◆ THE PROBLEM
The expected output is each line in the data below that includes the string "magnetic".

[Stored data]
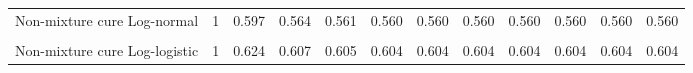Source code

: \documentclass[
]{article}
\begin{document}
\begin{table}[H]
{\begin{tabular}[t]{lrrrrrrrrrrr}
Non-mixture cure Log-normal & 1 & 0.597 & 0.564 & 0.561 & 0.560 & 0.560 & 0.560 & 0.560 & 0.560 & 0.560 & 0.560\\
\cellcolor{gray!10}{Mixture cure Log-logistic} & \cellcolor{gray!10}{1} & \cellcolor{gray!10}{0.624} & \cellcolor{gray!10}{0.606} & \cellcolor{gray!10}{0.604} & \cellcolor{gray!10}{0.604} & \cellcolor{gray!10}{0.604} & \cellcolor{gray!10}{0.603} & \cellcolor{gray!10}{0.603} & \cellcolor{gray!10}{0.603} & \cellcolor{gray!10}{0.603} & \cellcolor{gray!10}{0.603}\\
Non-mixture cure Log-logistic & 1 & 0.624 & 0.607 & 0.605 & 0.604 & 0.604 & 0.604 & 0.604 & 0.604 & 0.604 & 0.604\\
\bottomrule
\end{tabular}}
\end{table}
\end{document}
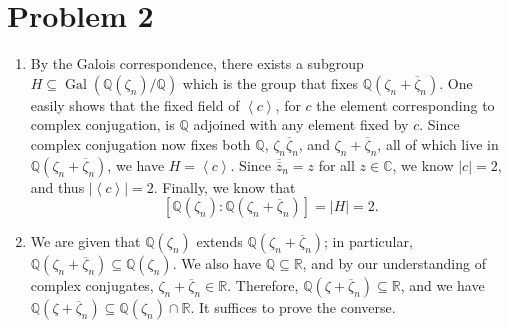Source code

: \documentclass[11pt, letterpaper]{article}
\begin{document}
\section*{Problem 2}
\begin{enumerate}
	\item By the Galois correspondence, there exists a subgroup $H\subseteq \operatorname{Gal} (\mathbb{Q} (\zeta _n) /\mathbb{Q} )$ which is the group that fixes $\mathbb{Q} (\zeta _n+\overline{\zeta } _n)$. One easily shows that the fixed field of $\left\langle c \right\rangle $, for $c$ the element corresponding to complex conjugation, is $\mathbb{Q} $ adjoined with any element fixed by $c$. Since complex conjugation now fixes both $\mathbb{Q} $, $\zeta _n \overline{\zeta } _n$, and $\zeta_n+\overline{\zeta } _n$, all of which live in $\mathbb{Q} (\zeta _n+\overline{\zeta } _n)$, we have $H=\left\langle c \right\rangle $. Since $\overline{\overline{z} } _n=z$ for all $z\in\mathbb{C} $, we know $\left| c \right| =2$, and thus $\left| \left\langle c \right\rangle  \right| =2$. Finally, we know that
		\[
			\left[ \mathbb{Q} (\zeta_n ):\mathbb{Q} (\zeta _n+\overline{\zeta } _n) \right] =\left| H \right| =2
		.\]
	\item We are given that $\mathbb{Q} (\zeta _n)$ extends $\mathbb{Q}(\zeta _n+ \overline{\zeta } _n)$; in particular, $\mathbb{Q} (\zeta _n + \overline{\zeta } _n)\subseteq \mathbb{Q} (\zeta _n)$. We also have $\mathbb{Q} \subseteq \mathbb{R} $, and by our understanding of complex conjugates, $\zeta_n+\overline{\zeta } _n\in\mathbb{R} $. Therefore, $\mathbb{Q} (\zeta +\overline{\zeta } _n)\subseteq \mathbb{R} $, and we have $\mathbb{Q} (\zeta +\overline{\zeta } _n)\subseteq \mathbb{Q} (\zeta _n)\cap \mathbb{R} $. It suffices to prove the converse.


\end{enumerate}
\end{document}
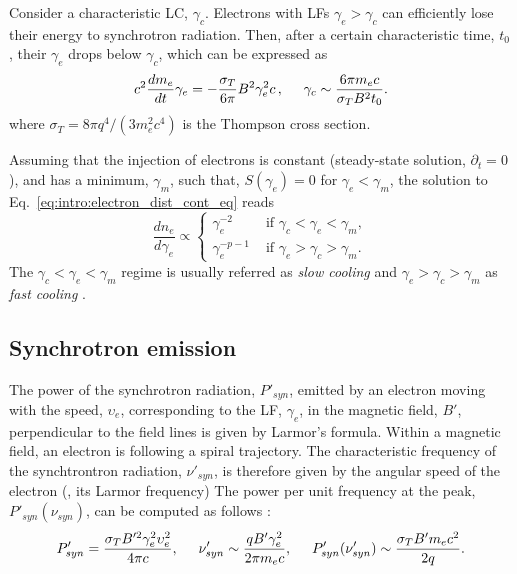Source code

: Consider a characteristic \ac{LC}, $\gamma_c$. 
Electrons with \acp{LF} $\gamma_e > \gamma_c$ can efficiently lose their energy to 
synchrotron radiation. Then, after a certain characteristic time, $t_0$, 
their $\gamma_e$ drops below $\gamma_c$, which can be expressed as
%
\begin{equation}
c^2 \frac{dm_e}{dt} \gamma_e = -\frac{\sigma_T}{6\pi} B^2 \gamma_e^2 c\, ,
\hspace{5mm}
\gamma_c \sim \frac{6 \pi m_e c}{\sigma_T B^2 t_0}.
\end{equation}
%
where $\sigma_T = 8\pi q^4 / (3m_e^2c^4)$ is the Thompson cross section.


Assuming that the injection of electrons is constant (steady-state solution,
$\partial_t = 0$), and has a minimum, $\gamma_m$, such that, 
$S(\gamma_e) = 0$ for $\gamma_e < \gamma_m$, the solution to  Eq.~\eqref{eq:intro:electron_dist_cont_eq} reads 
%
\begin{equation}
\frac{dn_e}{d\gamma_e} \propto 
\begin{cases}
\gamma_e^{-2} &\text{ if } \gamma_c < \gamma_e < \gamma_m, \\
\gamma_e^{-p-1} &\text{ if } \gamma_e > \gamma_c > \gamma_m. 
\end{cases}
\label{eq:afterglow:elec_dist}
\end{equation}
%
The $\gamma_c < \gamma_e < \gamma_m$ regime is usually referred as 
\textit{slow cooling} and $\gamma_e > \gamma_c > \gamma_m$ as \textit{fast cooling} 
\citep{Sari:1997qe}.





\subsection{Synchrotron emission}

The power of the synchrotron radiation, $P'_{syn}$, emitted by an electron moving with 
the speed, $\upsilon_e$, corresponding to the \ac{LF}, $\gamma_e$, 
in the magnetic field, $B'$, perpendicular to the field lines is given by Larmor's formula.
%
Within a magnetic field, an electron is following a spiral trajectory. 
The characteristic frequency of the synchtrontron radiation, $\nu'_{syn}$, 
is therefore given by the angular speed of the electron (\eg, its Larmor frequency)
%
The power per unit frequency at the peak, $P'_{syn}(\nu_{syn})$, can be computed as 
follows \citep{RybickiLightman:1985}:
%
\begin{equation}
P'_{syn} = \frac{\sigma_T B'^2\gamma_e^2\upsilon_e^2}{4\pi c}, 
\hspace{5mm} 
\nu'_{syn} \sim \frac{q B' \gamma_e^2}{2\pi m_e c},
\hspace{5mm}
P'_{syn}(\nu_{syn}') \sim \frac{\sigma_T B' m_e c^2}{2 q}.
\end{equation}
%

◆ RESPONSE AREA
in the magnetic field, $B'$, perpendicular to the field lines is given by Larmor's formula.
Within a magnetic field, an electron is following a spiral trajectory. 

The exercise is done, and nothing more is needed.